Given the likelihood that EEE and West Nile are here to stay, BLSG Board Chair Gary Meffe put out the call to area legislators and start the conversation about state funding.
“We want to help the legislators figure out what to do and we want them to help us,” Meffe said. “We don’t know what EEE will do into next year, but we want to be ready. We may be entering a new reality where mosquitoes are no longer a nuisance but a public health hazard.”
Present at the Oct. 4 meeting were Addison County Sens. Claire Ayer, D-Addison, and Harold Giard, D-Bridport; Rutland County Sens. Kevin Mullin (R), Peg Flory (R), and Bill Carris (D); and state Reps.
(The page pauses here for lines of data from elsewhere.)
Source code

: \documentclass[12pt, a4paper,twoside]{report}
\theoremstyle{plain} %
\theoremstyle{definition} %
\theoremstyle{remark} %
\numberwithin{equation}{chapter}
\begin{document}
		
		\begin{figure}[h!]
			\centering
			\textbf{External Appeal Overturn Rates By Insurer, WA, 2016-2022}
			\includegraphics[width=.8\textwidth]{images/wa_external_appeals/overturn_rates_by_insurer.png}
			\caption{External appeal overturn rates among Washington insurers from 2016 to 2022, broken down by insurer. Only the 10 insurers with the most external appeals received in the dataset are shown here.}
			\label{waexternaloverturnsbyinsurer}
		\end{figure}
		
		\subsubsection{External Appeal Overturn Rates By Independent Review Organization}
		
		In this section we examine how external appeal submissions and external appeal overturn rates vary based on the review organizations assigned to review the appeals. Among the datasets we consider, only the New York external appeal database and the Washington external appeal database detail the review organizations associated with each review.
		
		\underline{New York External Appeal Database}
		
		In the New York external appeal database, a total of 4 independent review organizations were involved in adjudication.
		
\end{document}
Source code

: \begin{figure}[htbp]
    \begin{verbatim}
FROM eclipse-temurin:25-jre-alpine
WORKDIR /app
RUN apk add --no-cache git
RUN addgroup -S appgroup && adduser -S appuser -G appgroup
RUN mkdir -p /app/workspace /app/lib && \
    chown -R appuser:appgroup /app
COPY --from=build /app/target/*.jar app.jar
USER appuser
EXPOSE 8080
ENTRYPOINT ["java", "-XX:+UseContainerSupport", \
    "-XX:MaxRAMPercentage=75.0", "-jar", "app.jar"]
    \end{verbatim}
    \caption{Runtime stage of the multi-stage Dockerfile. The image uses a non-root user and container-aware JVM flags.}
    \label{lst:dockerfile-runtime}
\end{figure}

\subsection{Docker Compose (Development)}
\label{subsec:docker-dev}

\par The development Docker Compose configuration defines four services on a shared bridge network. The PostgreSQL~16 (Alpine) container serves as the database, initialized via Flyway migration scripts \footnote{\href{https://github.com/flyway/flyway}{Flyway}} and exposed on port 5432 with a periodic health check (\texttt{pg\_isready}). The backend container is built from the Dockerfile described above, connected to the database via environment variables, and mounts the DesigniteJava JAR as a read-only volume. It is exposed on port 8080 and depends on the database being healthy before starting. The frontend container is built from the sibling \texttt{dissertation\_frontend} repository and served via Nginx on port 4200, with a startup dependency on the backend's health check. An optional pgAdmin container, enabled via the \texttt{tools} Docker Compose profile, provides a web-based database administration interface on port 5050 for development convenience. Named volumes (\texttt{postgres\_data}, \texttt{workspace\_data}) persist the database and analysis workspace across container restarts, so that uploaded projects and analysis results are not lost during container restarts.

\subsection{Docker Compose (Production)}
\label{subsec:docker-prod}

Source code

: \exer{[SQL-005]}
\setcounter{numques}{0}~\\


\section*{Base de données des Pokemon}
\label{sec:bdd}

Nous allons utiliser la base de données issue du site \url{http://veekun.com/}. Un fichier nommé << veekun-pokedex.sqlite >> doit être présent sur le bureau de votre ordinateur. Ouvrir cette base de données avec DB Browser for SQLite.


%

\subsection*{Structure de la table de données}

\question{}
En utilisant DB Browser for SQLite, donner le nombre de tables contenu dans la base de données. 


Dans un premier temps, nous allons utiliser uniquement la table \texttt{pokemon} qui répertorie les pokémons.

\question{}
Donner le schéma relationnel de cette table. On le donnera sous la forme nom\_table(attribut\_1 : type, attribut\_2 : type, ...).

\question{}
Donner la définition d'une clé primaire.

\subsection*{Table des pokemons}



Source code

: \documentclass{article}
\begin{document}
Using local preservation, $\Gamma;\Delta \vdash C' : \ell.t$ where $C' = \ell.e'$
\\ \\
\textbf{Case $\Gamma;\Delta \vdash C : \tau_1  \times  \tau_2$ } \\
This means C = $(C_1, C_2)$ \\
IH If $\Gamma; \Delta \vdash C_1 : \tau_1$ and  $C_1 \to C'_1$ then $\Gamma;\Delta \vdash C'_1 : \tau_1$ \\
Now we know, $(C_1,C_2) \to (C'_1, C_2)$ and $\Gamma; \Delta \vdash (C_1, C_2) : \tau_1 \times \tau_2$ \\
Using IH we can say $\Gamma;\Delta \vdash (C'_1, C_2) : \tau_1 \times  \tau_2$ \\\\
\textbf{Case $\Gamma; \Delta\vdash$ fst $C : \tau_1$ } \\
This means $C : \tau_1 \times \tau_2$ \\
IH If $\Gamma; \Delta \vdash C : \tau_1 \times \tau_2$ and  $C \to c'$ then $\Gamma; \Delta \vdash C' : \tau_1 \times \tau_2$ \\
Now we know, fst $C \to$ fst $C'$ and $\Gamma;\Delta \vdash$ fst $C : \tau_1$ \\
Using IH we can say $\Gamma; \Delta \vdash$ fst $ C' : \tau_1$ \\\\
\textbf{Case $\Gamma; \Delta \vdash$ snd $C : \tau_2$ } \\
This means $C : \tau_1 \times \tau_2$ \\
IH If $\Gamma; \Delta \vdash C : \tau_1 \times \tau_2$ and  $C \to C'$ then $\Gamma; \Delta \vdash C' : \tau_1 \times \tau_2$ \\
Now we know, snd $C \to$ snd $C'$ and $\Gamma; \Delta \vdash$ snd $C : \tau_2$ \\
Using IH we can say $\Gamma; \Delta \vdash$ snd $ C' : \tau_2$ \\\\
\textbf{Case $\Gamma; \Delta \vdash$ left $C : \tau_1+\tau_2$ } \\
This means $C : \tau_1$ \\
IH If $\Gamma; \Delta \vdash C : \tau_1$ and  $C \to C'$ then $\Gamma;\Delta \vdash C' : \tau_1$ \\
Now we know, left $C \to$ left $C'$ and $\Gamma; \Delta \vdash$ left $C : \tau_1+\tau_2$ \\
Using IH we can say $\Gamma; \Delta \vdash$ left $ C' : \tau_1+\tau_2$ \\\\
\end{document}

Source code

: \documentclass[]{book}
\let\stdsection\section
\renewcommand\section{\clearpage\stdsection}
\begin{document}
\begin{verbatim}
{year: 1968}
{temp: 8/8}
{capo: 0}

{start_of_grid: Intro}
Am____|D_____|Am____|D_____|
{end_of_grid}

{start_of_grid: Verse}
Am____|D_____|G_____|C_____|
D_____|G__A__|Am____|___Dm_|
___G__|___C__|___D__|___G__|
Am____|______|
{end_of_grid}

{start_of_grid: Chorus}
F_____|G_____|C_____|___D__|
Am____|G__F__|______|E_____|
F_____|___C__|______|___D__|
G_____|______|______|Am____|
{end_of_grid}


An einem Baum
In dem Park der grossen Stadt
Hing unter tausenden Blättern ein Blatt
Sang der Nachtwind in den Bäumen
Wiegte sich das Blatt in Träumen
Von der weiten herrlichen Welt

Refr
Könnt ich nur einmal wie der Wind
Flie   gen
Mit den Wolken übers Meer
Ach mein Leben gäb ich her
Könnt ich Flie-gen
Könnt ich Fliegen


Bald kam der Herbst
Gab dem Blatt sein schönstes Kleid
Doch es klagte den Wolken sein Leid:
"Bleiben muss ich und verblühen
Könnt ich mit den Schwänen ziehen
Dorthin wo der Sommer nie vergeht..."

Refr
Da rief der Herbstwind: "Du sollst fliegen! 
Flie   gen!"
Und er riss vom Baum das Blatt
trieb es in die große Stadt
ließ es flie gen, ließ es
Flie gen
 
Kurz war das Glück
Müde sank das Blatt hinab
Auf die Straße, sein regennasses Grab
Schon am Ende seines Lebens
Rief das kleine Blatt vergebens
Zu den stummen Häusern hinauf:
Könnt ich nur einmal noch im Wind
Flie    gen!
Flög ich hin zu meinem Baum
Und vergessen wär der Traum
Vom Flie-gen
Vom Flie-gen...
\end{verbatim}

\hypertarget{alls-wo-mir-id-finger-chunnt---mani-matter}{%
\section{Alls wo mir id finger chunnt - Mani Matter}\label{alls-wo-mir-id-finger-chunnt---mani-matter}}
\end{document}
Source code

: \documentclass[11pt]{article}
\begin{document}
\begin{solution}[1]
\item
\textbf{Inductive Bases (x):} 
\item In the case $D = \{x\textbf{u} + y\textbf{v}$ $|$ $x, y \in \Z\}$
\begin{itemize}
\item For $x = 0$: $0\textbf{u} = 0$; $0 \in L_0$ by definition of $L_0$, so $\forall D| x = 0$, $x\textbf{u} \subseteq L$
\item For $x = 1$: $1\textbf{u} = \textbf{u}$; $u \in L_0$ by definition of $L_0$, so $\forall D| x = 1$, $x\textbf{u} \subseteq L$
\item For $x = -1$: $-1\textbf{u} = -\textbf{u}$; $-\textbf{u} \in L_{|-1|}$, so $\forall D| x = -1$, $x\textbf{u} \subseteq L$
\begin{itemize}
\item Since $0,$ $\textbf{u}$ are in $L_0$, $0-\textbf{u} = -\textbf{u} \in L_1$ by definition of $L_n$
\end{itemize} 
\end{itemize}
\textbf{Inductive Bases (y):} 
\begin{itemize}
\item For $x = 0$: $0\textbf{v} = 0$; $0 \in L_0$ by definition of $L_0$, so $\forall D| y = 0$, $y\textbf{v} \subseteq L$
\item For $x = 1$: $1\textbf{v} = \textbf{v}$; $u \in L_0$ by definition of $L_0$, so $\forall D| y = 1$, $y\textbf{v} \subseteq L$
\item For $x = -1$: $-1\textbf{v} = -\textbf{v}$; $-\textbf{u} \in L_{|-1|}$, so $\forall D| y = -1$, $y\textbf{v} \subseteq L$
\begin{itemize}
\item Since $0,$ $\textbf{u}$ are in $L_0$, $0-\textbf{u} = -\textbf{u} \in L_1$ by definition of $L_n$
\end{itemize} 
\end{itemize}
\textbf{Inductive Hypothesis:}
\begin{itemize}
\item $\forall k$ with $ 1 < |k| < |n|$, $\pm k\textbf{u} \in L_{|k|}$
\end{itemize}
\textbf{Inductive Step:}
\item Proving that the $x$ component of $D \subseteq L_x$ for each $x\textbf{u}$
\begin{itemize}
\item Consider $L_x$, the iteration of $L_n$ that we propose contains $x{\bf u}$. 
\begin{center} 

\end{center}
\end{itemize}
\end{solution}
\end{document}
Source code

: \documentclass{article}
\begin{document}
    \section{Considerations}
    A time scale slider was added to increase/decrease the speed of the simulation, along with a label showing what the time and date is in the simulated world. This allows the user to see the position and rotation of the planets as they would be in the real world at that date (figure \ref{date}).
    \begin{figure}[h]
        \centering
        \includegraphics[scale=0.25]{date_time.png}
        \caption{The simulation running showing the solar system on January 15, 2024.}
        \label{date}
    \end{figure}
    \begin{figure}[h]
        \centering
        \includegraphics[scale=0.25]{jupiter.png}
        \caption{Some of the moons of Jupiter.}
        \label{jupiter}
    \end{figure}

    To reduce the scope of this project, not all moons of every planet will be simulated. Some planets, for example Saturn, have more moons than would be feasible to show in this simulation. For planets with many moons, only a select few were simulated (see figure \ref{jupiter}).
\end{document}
Butch Shaw, R-Sudbury, Joe Acinapura, R-Brandon, Harvey Smith, R-New Haven, Willem Jewett, D-Ripton, and Will Stevens, I-Shoreham.
Also on hand were House candidates for the new Brandon, Pittsford, Sudbury House district: Seth Hopkins (R) and Steve Carr (D); as well as Brandon selectboard Chair Devon Fuller, and representatives of the Lemon Fair Insect Control District Tom Baskett and Tom Vanacore.
State entomologist Alan Graham was on hand to field the lawmaker’s more technical questions.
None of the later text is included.